► Code examples / Computer Vision / Image similarity estimation using a Siamese Network with a contrastive loss

Image similarity estimation using a Siamese Network with a contrastive loss

Author: Mehdi
Date created: 2021/05/06
Last modified: 2026/01/28
Description: Similarity learning using a siamese network trained with a contrastive loss.

ⓘ This example uses Keras 3

View in Colab • GitHub source

Introduction

Siamese Networks are neural networks which share weights between two or more sister networks, each producing embedding vectors of its respective inputs.
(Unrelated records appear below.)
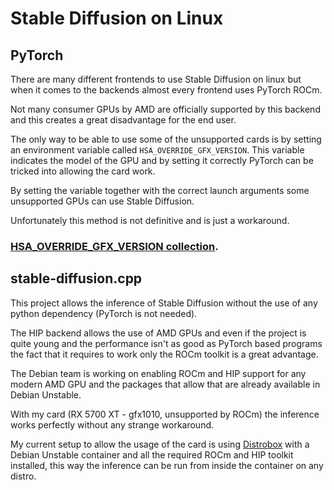 # Stable Diffusion on Linux

## PyTorch

There are many different frontends to use Stable Diffusion on linux but when it comes to the backends almost every frontend uses PyTorch ROCm.

Not many consumer GPUs by AMD are officially supported by this backend and this creates a great disadvantage for the end user.

The only way to be able to use some of the unsupported cards is by setting an environment variable called `HSA_OVERRIDE_GFX_VERSION`. This variable indicates the model of the GPU and by setting it correctly PyTorch can be tricked into allowing the card work.

By setting the variable together with the correct launch arguments some unsupported GPUs can use Stable Diffusion.

Unfortunately this method is not definitive and is just a workaround.

### [HSA_OVERRIDE_GFX_VERSION collection]((https://github.com/DaniAndTheWeb/sd-data-amd-gpu/blob/main/linux/HSA_GFX_VERSION.MD)).

## stable-diffusion.cpp

This project allows the inference of Stable Diffusion without the use of any python dependency (PyTorch is not needed).

The HIP backend allows the use of AMD GPUs and even if the project is quite young and the performance isn't as good as PyTorch based programs the fact that it requires to work only the ROCm toolkit is a great advantage.

The Debian team is working on enabling ROCm and HIP support for any modern AMD GPU and the packages that allow that are already available in Debian Unstable.

With my card (RX 5700 XT - gfx1010, unsupported by ROCm) the inference works perfectly without any strange workaround.

My current setup to allow the usage of the card is using [Distrobox](https://distrobox.it/) with a Debian Unstable container and all the required ROCm and HIP toolkit installed, this way the inference can be run from inside the container on any distro.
In supervised similarity learning, the networks are then trained to maximize the contrast (distance) between embeddings of inputs of different classes, while minimizing the distance between embeddings of similar classes, resulting in embedding spaces that reflect the class segmentation of the training inputs.

Setup

import random
import numpy as np
import keras
from keras import layers
from keras import ops
import matplotlib.pyplot as plt

Hyperparameters

epochs = 10
batch_size = 16
margin = 1  # Margin for contrastive loss.

Load the MNIST dataset

(x_train_val, y_train_val), (x_test, y_test) = keras.datasets.mnist.load_data()
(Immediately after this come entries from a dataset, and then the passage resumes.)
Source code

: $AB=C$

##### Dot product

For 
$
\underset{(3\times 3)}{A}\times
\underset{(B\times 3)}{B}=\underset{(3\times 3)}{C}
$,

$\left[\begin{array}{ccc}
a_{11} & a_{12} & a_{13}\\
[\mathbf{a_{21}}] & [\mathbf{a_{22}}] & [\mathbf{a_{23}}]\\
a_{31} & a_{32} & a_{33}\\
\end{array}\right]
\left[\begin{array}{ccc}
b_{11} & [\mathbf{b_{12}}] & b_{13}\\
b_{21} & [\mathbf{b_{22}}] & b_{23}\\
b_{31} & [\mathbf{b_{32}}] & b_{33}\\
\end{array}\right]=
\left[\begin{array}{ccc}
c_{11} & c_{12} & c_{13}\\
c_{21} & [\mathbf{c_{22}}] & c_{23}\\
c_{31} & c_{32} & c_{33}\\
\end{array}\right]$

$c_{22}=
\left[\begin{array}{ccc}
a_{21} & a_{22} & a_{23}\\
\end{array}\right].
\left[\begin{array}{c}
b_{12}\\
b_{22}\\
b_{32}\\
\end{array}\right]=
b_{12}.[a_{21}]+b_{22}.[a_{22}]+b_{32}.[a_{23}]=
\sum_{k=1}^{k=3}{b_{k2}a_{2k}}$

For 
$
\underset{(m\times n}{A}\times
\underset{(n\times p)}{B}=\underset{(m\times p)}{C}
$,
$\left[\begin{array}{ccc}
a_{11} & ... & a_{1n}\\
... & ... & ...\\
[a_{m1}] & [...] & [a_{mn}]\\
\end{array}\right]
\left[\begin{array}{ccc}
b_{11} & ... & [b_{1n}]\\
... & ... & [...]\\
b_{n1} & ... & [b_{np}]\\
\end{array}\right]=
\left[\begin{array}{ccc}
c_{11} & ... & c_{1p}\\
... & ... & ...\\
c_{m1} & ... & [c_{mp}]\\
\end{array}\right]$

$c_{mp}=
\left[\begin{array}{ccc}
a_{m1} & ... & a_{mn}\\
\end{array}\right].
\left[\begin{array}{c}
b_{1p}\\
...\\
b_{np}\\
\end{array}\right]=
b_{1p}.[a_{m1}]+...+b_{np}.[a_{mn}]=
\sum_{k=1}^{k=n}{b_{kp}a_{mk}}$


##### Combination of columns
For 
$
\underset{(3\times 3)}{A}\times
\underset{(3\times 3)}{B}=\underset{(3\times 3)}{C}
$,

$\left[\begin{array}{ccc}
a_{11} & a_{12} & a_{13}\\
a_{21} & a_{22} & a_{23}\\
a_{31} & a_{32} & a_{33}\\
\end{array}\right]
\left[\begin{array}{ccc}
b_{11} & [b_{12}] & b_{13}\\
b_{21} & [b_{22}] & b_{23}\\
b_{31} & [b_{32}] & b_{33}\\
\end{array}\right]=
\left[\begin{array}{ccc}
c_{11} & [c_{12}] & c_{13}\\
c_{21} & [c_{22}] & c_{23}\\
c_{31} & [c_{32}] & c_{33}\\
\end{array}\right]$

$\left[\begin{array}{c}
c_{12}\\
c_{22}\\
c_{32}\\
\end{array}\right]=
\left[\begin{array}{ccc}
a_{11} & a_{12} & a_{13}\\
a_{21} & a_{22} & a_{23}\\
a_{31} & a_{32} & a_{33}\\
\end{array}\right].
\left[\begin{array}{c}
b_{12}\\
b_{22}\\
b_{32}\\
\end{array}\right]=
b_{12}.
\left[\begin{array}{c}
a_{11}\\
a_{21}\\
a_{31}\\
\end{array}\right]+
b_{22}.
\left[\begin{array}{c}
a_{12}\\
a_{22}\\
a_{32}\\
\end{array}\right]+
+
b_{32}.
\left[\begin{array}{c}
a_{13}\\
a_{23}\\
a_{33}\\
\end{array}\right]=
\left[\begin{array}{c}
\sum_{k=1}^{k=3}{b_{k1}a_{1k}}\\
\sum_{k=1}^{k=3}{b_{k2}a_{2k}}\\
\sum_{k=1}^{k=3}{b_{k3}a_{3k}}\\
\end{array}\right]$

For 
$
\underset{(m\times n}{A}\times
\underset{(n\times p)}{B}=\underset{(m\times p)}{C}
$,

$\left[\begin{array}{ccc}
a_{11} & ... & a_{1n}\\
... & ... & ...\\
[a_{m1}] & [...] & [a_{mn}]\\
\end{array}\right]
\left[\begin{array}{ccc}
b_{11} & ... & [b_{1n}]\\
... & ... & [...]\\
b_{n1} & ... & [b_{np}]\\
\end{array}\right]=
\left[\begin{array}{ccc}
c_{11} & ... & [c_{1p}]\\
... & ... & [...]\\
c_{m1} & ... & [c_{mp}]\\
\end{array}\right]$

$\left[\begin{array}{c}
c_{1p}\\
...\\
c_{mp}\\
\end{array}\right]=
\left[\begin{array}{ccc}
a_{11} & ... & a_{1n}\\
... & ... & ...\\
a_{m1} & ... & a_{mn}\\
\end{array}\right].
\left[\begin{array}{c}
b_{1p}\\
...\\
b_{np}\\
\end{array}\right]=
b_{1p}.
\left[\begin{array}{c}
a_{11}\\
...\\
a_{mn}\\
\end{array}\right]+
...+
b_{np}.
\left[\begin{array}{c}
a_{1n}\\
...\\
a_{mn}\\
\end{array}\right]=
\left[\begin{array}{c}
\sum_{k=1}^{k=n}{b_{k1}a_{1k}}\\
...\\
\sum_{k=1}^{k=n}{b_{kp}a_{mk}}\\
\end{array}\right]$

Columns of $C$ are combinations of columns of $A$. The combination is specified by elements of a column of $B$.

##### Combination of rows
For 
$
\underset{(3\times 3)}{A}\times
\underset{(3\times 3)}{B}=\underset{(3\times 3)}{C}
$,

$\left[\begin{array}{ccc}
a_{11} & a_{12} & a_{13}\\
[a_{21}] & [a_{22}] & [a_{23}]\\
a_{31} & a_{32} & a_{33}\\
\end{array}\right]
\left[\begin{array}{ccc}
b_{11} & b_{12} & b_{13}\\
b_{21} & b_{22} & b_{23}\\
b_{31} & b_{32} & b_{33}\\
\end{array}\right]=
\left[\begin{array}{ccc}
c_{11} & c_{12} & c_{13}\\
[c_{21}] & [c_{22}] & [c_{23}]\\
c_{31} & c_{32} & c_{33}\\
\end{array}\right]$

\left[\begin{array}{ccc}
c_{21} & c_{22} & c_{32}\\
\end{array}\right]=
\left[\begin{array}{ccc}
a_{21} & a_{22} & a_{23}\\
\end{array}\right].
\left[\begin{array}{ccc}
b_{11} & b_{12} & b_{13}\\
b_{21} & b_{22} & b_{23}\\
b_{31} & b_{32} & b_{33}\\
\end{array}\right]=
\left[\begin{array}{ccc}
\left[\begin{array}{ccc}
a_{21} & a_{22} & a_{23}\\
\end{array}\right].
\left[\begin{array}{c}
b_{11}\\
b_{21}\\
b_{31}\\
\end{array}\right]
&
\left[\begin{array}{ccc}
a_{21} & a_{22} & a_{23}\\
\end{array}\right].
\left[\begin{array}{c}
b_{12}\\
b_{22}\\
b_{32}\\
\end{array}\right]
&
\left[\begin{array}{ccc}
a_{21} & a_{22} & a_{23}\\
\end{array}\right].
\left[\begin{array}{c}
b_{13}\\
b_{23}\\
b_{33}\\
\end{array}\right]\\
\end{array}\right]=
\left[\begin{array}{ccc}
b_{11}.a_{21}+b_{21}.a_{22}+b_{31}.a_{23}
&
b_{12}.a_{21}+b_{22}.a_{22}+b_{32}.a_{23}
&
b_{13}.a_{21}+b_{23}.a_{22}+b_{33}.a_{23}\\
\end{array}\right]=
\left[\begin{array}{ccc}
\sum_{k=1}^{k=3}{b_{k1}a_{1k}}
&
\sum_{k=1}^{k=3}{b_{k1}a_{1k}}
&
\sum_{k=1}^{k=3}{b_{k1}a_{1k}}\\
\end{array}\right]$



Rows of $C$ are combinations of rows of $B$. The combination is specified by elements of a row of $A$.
# Change the data type to a floating point format
x_train_val = x_train_val.astype("float32")
x_test = x_test.astype("float32")

Define training and validation sets

# Keep 50% of train_val  in validation set
x_train, x_val = x_train_val[:30000], x_train_val[30000:]
y_train, y_val = y_train_val[:30000], y_train_val[30000:]
del x_train_val, y_train_val

Create pairs of images

We will train the model to differentiate between digits of different classes. For example, digit 0 needs to be differentiated from the rest of the digits (1 through 9), digit 1 - from 0 and 2 through 9, and so on. To carry this out, we will select N random images from class A (for example, for digit 0) and pair them with N random images from another class B (for example, for digit 1). Then, we can repeat this process for all classes of digits (until digit 9). Once we have paired digit 0 with other digits, we can repeat this process for the remaining classes for the rest of the digits (from 1 until 9).

def make_pairs(x, y):
    """Creates a tuple containing image pairs with corresponding label.

    Arguments:
        x: List containing images, each index in this list corresponds to one image.
        y: List containing labels, each label with datatype of `int`.

    Returns:
        Tuple containing two numpy arrays as (pairs_of_samples, labels),
        where pairs_of_samples' shape is (2len(x), 2,n_features_dims) and
        labels are a binary array of shape (2len(x)).
    """

    num_classes = max(y) + 1
    digit_indices = [np.where(y == i)[0] for i in range(num_classes)]

    pairs = []
    labels = []

    for idx1 in range(len(x)):
        # add a matching example
        x1 = x[idx1]
        label1 = y[idx1]
        idx2 = random.choice(digit_indices[label1])
        x2 = x[idx2]

        pairs += [[x1, x2]]
        labels += [0]

        # add a non-matching example
        label2 = random.randint(0, num_classes - 1)
        while label2 == label1:
            label2 = random.randint(0, num_classes - 1)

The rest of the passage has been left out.